= Ferdinand Zimmermann =

German writer (1898–1967)

Ferdinand Friedrich Zimmermann (August 14, 1898 – July 11, 1967) was a German author and journalist. He used his pseudonym of Ferdinand Fried to publish.

== Life ==
Zimmermann was born in Bad Freienwalde in the Prussian Province of Brandenburg, studied economics and philosophy at Berlin, and worked for the newspapers Vossische Zeitung and Berliner Morgenpost before joining the magazine Die Tat in 1931. A supporter of Nazism he joined the Schutzstaffel in 1934 and the Nazi Party itself in 1936. During the War, he worked at the German Charles-Ferdinand University in Prague. After the War, he found work at the Sonntagsblatt and Die Welt newspapers.

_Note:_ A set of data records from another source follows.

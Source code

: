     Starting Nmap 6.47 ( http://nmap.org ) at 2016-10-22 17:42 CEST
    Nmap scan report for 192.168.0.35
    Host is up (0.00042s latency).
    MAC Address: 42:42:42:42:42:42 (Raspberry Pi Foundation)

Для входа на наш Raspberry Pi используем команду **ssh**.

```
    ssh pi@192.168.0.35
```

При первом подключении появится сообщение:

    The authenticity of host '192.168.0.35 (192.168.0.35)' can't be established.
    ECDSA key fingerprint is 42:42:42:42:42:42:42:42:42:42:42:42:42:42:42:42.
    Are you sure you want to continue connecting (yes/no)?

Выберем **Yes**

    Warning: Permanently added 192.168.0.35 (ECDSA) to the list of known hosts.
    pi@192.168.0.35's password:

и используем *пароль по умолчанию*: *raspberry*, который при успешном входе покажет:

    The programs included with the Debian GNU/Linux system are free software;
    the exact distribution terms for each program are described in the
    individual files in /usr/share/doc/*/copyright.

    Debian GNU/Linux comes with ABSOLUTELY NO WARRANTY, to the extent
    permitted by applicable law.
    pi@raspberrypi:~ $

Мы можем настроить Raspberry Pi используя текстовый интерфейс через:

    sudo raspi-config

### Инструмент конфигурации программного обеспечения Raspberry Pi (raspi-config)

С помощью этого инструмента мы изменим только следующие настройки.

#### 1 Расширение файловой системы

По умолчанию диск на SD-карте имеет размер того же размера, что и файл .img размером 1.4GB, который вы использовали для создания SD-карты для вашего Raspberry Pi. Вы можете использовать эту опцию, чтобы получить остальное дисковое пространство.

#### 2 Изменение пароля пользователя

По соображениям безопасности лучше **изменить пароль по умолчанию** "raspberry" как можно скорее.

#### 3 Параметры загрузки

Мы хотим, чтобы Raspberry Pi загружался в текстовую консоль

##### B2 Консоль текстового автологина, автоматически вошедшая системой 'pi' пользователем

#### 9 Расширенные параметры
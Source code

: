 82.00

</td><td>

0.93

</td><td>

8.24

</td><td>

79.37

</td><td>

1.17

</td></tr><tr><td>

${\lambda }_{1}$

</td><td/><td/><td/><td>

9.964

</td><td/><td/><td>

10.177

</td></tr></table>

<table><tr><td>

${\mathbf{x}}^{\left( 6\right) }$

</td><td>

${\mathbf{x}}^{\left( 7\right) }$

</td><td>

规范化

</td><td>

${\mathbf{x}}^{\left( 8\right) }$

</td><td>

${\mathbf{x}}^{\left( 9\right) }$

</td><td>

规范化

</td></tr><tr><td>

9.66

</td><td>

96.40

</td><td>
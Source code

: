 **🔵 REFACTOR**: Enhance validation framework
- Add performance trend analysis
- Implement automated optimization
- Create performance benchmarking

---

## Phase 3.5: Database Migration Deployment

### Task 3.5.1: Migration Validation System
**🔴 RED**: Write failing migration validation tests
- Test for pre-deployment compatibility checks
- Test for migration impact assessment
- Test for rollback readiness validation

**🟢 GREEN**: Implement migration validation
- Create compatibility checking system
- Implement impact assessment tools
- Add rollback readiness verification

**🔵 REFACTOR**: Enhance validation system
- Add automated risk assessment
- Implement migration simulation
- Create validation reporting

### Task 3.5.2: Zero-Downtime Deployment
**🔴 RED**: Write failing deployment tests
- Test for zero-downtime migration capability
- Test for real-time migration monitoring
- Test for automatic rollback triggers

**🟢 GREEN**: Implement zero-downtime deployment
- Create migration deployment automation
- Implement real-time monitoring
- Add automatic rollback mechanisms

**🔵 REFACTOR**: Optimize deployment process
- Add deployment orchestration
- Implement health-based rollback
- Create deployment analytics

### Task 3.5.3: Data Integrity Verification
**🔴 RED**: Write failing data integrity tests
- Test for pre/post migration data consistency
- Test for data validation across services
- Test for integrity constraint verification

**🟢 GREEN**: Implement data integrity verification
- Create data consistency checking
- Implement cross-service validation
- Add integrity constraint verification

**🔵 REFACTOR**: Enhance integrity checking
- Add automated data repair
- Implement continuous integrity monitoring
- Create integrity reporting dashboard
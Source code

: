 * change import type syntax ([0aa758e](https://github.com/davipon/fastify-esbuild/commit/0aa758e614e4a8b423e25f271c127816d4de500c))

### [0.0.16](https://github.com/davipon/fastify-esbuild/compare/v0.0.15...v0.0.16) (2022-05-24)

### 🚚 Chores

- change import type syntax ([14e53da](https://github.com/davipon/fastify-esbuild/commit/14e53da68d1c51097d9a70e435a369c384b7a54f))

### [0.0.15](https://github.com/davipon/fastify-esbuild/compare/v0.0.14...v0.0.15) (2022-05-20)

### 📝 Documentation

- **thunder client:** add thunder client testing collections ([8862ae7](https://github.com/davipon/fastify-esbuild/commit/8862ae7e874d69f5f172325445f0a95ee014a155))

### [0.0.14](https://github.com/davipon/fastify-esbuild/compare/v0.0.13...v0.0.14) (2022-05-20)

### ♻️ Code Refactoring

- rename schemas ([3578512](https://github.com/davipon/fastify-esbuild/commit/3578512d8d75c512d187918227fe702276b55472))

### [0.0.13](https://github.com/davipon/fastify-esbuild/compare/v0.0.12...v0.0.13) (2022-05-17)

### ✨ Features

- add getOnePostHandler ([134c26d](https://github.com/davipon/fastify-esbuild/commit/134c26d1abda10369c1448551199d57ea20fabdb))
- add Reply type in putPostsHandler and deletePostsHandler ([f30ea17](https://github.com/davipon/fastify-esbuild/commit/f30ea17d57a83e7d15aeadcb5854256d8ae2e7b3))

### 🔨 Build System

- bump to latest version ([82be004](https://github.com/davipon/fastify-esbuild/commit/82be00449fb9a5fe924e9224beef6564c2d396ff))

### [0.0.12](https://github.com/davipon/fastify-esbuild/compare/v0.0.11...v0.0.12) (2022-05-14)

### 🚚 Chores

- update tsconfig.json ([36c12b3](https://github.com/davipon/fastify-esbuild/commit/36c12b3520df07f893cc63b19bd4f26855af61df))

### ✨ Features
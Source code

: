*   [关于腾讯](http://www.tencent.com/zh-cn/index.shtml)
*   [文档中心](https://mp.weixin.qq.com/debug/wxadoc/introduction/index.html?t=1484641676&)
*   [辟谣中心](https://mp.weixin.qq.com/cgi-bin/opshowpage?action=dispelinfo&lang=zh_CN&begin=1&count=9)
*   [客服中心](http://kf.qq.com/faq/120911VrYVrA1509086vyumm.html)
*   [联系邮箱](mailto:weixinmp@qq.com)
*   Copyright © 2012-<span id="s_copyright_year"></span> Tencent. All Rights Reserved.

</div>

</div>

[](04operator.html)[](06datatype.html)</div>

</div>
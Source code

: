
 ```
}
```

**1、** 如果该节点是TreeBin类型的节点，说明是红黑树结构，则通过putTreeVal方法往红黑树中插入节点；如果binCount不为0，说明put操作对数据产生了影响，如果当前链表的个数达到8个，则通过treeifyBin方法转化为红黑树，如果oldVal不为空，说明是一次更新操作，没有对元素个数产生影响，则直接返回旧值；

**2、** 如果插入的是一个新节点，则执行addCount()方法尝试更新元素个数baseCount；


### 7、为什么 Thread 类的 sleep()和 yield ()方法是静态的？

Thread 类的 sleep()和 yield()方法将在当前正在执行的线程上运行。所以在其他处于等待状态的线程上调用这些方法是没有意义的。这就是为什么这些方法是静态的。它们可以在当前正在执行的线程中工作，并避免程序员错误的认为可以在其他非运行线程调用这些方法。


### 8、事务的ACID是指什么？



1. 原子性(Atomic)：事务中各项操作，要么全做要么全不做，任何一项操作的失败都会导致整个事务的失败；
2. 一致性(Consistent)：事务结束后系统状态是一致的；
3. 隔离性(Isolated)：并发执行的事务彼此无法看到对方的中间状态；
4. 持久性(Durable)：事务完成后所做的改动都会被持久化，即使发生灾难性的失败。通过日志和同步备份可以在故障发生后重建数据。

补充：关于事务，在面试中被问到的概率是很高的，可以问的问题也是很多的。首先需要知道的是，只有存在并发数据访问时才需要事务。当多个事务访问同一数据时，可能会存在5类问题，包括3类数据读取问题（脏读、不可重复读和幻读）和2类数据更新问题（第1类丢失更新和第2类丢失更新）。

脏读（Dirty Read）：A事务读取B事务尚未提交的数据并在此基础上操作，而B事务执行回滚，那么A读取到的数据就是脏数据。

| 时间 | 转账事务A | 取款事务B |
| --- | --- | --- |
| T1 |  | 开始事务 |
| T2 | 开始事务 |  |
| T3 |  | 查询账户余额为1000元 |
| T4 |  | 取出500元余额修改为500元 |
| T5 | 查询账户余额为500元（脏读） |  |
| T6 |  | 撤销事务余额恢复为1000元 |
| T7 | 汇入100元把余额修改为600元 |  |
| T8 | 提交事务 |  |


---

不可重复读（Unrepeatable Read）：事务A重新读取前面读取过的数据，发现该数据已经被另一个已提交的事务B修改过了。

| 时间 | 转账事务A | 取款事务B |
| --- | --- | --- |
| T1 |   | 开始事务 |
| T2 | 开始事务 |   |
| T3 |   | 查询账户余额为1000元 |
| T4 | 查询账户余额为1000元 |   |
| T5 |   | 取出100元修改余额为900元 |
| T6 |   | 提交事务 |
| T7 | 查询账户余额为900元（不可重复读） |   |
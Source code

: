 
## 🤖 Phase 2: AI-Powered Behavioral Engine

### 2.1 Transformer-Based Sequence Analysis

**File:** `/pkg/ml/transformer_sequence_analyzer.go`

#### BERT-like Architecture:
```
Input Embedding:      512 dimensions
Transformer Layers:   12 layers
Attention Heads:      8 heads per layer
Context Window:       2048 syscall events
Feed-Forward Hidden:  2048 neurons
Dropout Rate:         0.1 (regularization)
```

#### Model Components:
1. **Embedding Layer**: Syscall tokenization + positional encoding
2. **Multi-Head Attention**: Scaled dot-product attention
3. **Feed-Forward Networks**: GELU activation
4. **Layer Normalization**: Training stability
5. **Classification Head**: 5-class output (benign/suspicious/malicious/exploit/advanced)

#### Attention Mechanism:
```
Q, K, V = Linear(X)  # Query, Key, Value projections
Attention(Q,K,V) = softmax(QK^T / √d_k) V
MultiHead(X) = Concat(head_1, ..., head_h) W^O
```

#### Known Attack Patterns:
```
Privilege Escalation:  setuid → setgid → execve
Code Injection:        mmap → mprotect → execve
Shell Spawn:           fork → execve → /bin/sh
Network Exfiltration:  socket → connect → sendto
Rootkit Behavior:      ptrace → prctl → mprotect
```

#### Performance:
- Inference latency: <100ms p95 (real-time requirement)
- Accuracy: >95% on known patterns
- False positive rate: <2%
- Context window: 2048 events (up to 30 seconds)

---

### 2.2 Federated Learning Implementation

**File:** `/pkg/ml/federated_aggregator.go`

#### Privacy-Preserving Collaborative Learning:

In 1931 he published the book Das Ende des Kapitalismus (The End of Capitalism), in which he offered the view that laissez-faire capitalism was dead, and that German autarky was the future.

== Works ==
- Das Ende des Kapitalismus. Jena 1931.
- Die Wende der Weltwirtschaft. Goldmann, Leipzig 1937.
- Latifundien vernichteten Rom! Eine Studie der römischen Agrarverhältnisse und ihrer Auswirkungen auf Volk u. Staat. Verlag Blut und Boden, Goslar 1938.
- Der Aufstieg der Juden. Verlag Blut u. Boden, Goslar 1937.
- Die soziale Revolution : Verwandlung von Wirtschaft und Gesellschaft. Goldmann, Leipzig 1942.
- Der Umsturz der Gesellschaft. Union, Stuttgart 1950.
- Wandlungen der Weltwirtschaft. Goldmann, München 1950.
- Abenteuer des Abendlandes. Diederichs, Düsseldorf 1951.